“In American Chinese cuisine, an Egg Roll is a savory dish typically served as an appetizer similar in concept to what is commonly known as Spring roll in Asia.” ~ Wikipedia
It’s made, using skins or sheets filled with vegetables, ground pork and seasoning. See this Recipe ~ quite tasty!
However, Egg Rolls in American Chinese restaurants is not from Asia, it was invented right on American soil. I ordered that many years ago, in an American Chinese restaurant, I knew it was going to be something different and I wasn’t going to guess. (The thick wrapper-skin, is to me, like a mega wonton wrapper!)

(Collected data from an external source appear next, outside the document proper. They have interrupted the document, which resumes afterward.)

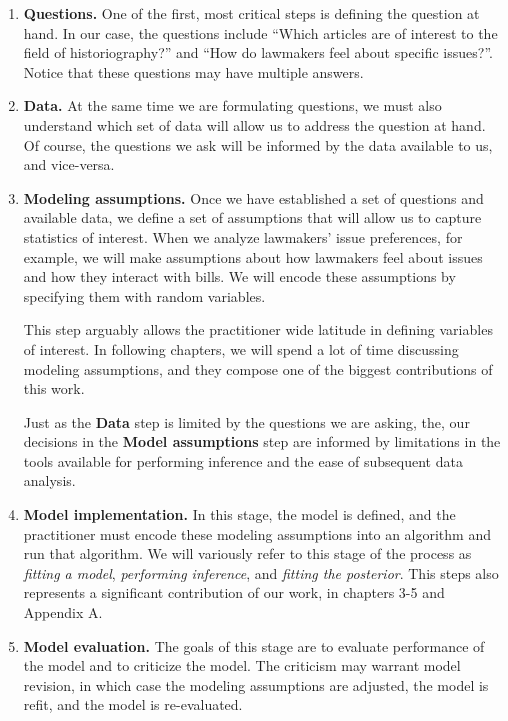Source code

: \begin{enumerate}
\item \textbf{Questions.} One of the first, most critical steps is
  defining the question at hand.  In our case, the questions include
  ``Which articles are of interest to the field of historiography?''
  and ``How do lawmakers feel about specific issues?''. Notice that
  these questions may have multiple answers.

\item \textbf{Data.} At the same time we are formulating questions, we
  must also understand which set of data will allow us to address the
  question at hand.  Of course, the questions we ask will be informed
  by the data available to us, and vice-versa.

\item \textbf{Modeling assumptions.} Once we have established a set of
  questions and available data, we define a set of assumptions that
  will allow us to capture statistics of interest.  When we analyze
  lawmakers' issue preferences, for example, we will make assumptions
  about how lawmakers feel about issues and how they interact with
  bills.  We will encode these assumptions by specifying them with
  random variables.

  This step arguably allows the practitioner wide latitude in defining
  variables of interest.  In following chapters, we will spend a lot
  of time discussing modeling assumptions, and they compose one of the
  biggest contributions of this work.

  Just as the \textbf{Data} step is limited by the questions we are
  asking, the, our decisions in the \textbf{Model assumptions} step
  are informed by limitations in the tools available for performing
  inference and the ease of subsequent data analysis.

  \item \textbf{Model implementation.} In this stage, the model is
  defined, and the practitioner must encode these modeling assumptions
  into an algorithm and run that algorithm.  We will variously refer
  to this stage of the process as \emph{fitting a model},
  \emph{performing inference}, and \emph{fitting the posterior}.  This
  steps also represents a significant contribution of our work, in
  chapters 3-5 and Appendix A.

  \item \textbf{Model evaluation.} The goals of this stage are to
    evaluate performance of the model and to criticize the model.
    The criticism may warrant model revision, in which case the
    modeling assumptions are adjusted, the model is refit, and the
    model is re-evaluated.


\end{enumerate}
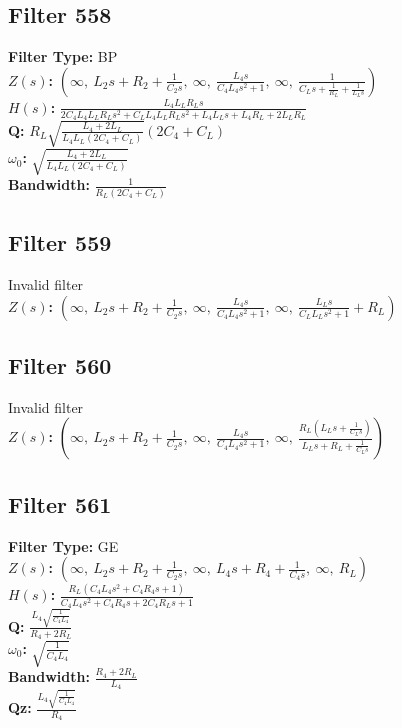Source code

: \documentclass{article}
\begin{document}
\subsection*{Filter 558}
\textbf{Filter Type:} BP \\ 
\textbf{$Z(s)$:} $\left( \infty, \  L_{2} s + R_{2} + \frac{1}{C_{2} s}, \  \infty, \  \frac{L_{4} s}{C_{4} L_{4} s^{2} + 1}, \  \infty, \  \frac{1}{C_{L} s + \frac{1}{R_{L}} + \frac{1}{L_{L} s}}\right)$ \\ 
\textbf{$H(s)$:} $\frac{L_{4} L_{L} R_{L} s}{2 C_{4} L_{4} L_{L} R_{L} s^{2} + C_{L} L_{4} L_{L} R_{L} s^{2} + L_{4} L_{L} s + L_{4} R_{L} + 2 L_{L} R_{L}}$ \\ 
\textbf{Q:} $R_{L} \sqrt{\frac{L_{4} + 2 L_{L}}{L_{4} L_{L} \left(2 C_{4} + C_{L}\right)}} \left(2 C_{4} + C_{L}\right)$ \\ 
\textbf{$\omega_0$:} $\sqrt{\frac{L_{4} + 2 L_{L}}{L_{4} L_{L} \left(2 C_{4} + C_{L}\right)}}$ \\ 
\textbf{Bandwidth:} $\frac{1}{R_{L} \left(2 C_{4} + C_{L}\right)}$ \\ 
\subsection*{Filter 559}
Invalid filter \\ 
\textbf{$Z(s)$:} $\left( \infty, \  L_{2} s + R_{2} + \frac{1}{C_{2} s}, \  \infty, \  \frac{L_{4} s}{C_{4} L_{4} s^{2} + 1}, \  \infty, \  \frac{L_{L} s}{C_{L} L_{L} s^{2} + 1} + R_{L}\right)$ \\ 
\subsection*{Filter 560}
Invalid filter \\ 
\textbf{$Z(s)$:} $\left( \infty, \  L_{2} s + R_{2} + \frac{1}{C_{2} s}, \  \infty, \  \frac{L_{4} s}{C_{4} L_{4} s^{2} + 1}, \  \infty, \  \frac{R_{L} \left(L_{L} s + \frac{1}{C_{L} s}\right)}{L_{L} s + R_{L} + \frac{1}{C_{L} s}}\right)$ \\ 
\subsection*{Filter 561}
\textbf{Filter Type:} GE \\ 
\textbf{$Z(s)$:} $\left( \infty, \  L_{2} s + R_{2} + \frac{1}{C_{2} s}, \  \infty, \  L_{4} s + R_{4} + \frac{1}{C_{4} s}, \  \infty, \  R_{L}\right)$ \\ 
\textbf{$H(s)$:} $\frac{R_{L} \left(C_{4} L_{4} s^{2} + C_{4} R_{4} s + 1\right)}{C_{4} L_{4} s^{2} + C_{4} R_{4} s + 2 C_{4} R_{L} s + 1}$ \\ 
\textbf{Q:} $\frac{L_{4} \sqrt{\frac{1}{C_{4} L_{4}}}}{R_{4} + 2 R_{L}}$ \\ 
\textbf{$\omega_0$:} $\sqrt{\frac{1}{C_{4} L_{4}}}$ \\ 
\textbf{Bandwidth:} $\frac{R_{4} + 2 R_{L}}{L_{4}}$ \\ 
\textbf{Qz:} $\frac{L_{4} \sqrt{\frac{1}{C_{4} L_{4}}}}{R_{4}}$ \\ 
\end{document}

So how did American Egg Roll get its name? Why not Spring Roll (春卷) which has existed in Chinese cuisine for centuries and got its name because it was a dish commonly eaten is Spring? (Winter is gone; it’s warming up so no need for hot soup & congee.) So, why wasn’t this Roll in America just called Spring Roll? Was it because Chinese restaurants wanted it to be an Eaten-All-Year-Round Roll?

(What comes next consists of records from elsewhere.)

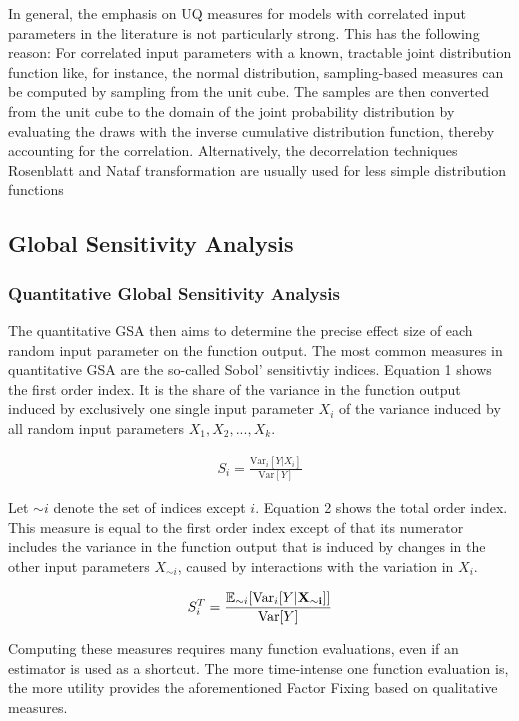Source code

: In general, the emphasis on UQ measures for models with correlated input parameters in the literature is not particularly strong.
This has the following reason: For correlated input parameters with a known, tractable joint distribution function like, for instance, the normal distribution, sampling-based measures can be computed by sampling from the unit cube. The samples are then converted from the unit cube to the domain of the joint probability distribution by evaluating the draws with the inverse cumulative distribution function, thereby accounting for the correlation. Alternatively, the decorrelation techniques Rosenblatt and Nataf transformation are usually used for less simple distribution functions


\subsection{Global Sensitivity Analysis}
\subsubsection{Quantitative Global Sensitivity Analysis}

The quantitative GSA then aims to determine the precise effect size of each random input parameter on the function output. The most common measures in quantitative GSA are the so-called Sobol' sensitivtiy indices. Equation 1 shows the first order index. It is the share of the variance in the function output induced by exclusively one single input parameter $X_i$ of the variance induced by all random input parameters $X_1, X_2, ..., X_k$.


\begin{align}
S_i = \frac{\text{Var}_i[Y|X_i ]}{\text{Var}[Y]}
\end{align}

\noindent
Let $\sim i$ denote the set of indices except $i$. Equation 2 shows the total order index. This measure is equal to the first order index except of that its numerator includes the variance in the function output that is induced by changes in the other input parameters $X_{\sim i}$, caused by interactions with the variation in $X_i$.

\begin{align}
S_{i}^T = \frac{\operatorname*{\mathbb{E}}_{\sim i}[\text{Var}_{i}[Y|\bold{X_{\sim i}]]}}{\text{Var}[Y]}
\end{align}

\noindent
Computing these measures requires many function evaluations, even if an estimator is used as a shortcut. The more time-intense one function evaluation is, the more utility provides the aforementioned Factor Fixing based on qualitative measures.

Or could it be a case of Lost in Translation between Chinese dialects and their 4 & 5 intonations? The word Wonton (馄饨 means Odd Dumpling) is pronounced “Wan~dan” in Cantonese and “Hun~tun” in Mandarin. Egg (蛋) is pronounced dàn in Mandarin but daan in Cantonese. So did the 2 dan‘s get mixed up in Chinatown while the menus were being drawn up for print in English? 😀 Beats me!